In November 2018, Ukraine reiterated its concern about India's fumigation requirements with methyl bromide on certain plant products, but expressed appreciation to India for providing temporary extensions to allow trade while alternative fumigation measures were under consideration. However, Ukraine looked forward to achieving a permanent resolution. Ukraine drew Members' attention on the IPPC "Recommendations on replacement or reduction of the use of Methyl Bromide as phytosanitary measure". Ukraine explained that phosphine was recommended as a replacement for grains, oil seeds, dried food stuff beverages including coffee, cocoa, herbs, tree nuts, fiber crops including cotton and others. In addition, Ukraine recalled that methyl bromide had not been listed under the State Register of Pesticides and Agrochemicals permitted for the used as fumigants for grains in Ukraine and could not be used for the export of grain shipment. Ukraine argued that according to Article 4 of the SPS Agreement exporting Members should recognize pest risk management measures that were alternatives to those initially required by importing Members. Ukraine added that in December 2016 it had submitted to India's National Plant Protection Organization the scientific information on the efficiency of application of alternative fumigants, including phosphine, and had provided further relevant scientific information during bilateral discussions held in July 2017 and 2018. Furthermore, Ukraine reported that India exempted some countries from the general fumigation requirements and also allowed the use of phosphine instead of methyl bromide. Ukraine requested India clarify these provisions and emphasised that these alleged practices were contrary to WTO rules, including the MFN principle. Finally, Ukraine encouraged India to implement less trade restrictive and more predictable SPS measures, pointing out that the 2017 IPPC recommendations on plant health and environmental protection would represent a reasonable alternative to India's current requirement to use methyl bromide.

India recalled that until 31 December 2018, agricultural imports from other countries, whose products had not been fumigated with methyl bromide at the port of export, could be fumigated upon arrival in India, and indicated that more information could be found on the website India also added that the Montreal Protocol allowed for the use of methyl bromide for quarantine purposes. India explained that the Indian authority had received from Ukraine the request for consideration of alternative methods of fumigation, and reported that in its response to Ukraine, India had requested clarifications and data to be able to conduct further examinations on this matter. Finally, India expressed its commitment to keep working at the technical level to resolve this concern as well as to maintain an appropriate level of protection in accordance with the principles of the SPS Agreement.
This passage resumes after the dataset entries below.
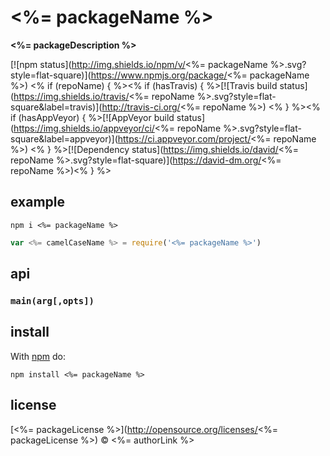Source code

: # <%= packageName %>

**<%= packageDescription %>**

[![npm status](http://img.shields.io/npm/v/<%= packageName %>.svg?style=flat-square)](https://www.npmjs.org/package/<%= packageName %>) <% if (repoName) { %><% if (hasTravis) { %>[![Travis build status](https://img.shields.io/travis/<%= repoName %>.svg?style=flat-square&label=travis)](http://travis-ci.org/<%= repoName %>) <% } %><% if (hasAppVeyor) { %>[![AppVeyor build status](https://img.shields.io/appveyor/ci/<%= repoName %>.svg?style=flat-square&label=appveyor)](https://ci.appveyor.com/project/<%= repoName %>) <% } %>[![Dependency status](https://img.shields.io/david/<%= repoName %>.svg?style=flat-square)](https://david-dm.org/<%= repoName %>)<% } %>

## example

`npm i <%= packageName %>`

```js
var <%= camelCaseName %> = require('<%= packageName %>')
```

## api

### `main(arg[,opts])`

## install

With [npm](https://npmjs.org) do:

```
npm install <%= packageName %>
```

## license

[<%= packageLicense %>](http://opensource.org/licenses/<%= packageLicense %>) © <%= authorLink %>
In March 2019, Senegal informed the Committee that, with regards to STC No. 427 on India's fumigation requirement for cashew nuts, the technical consultations on alternatives to methyl bromide for post-harvest treatment had allowed agricultural product exports to the Indian market to continue without restrictions. Senegal and India envisaged a protocol to avoid non-compliance with phytosanitary requirements due to deficiencies in the procedures for quarantine treatments. Senegal highlighted that compliance with all provisions in pre-fumigation and fumigation of containers, using phosphine could be an alternative to methyl bromide.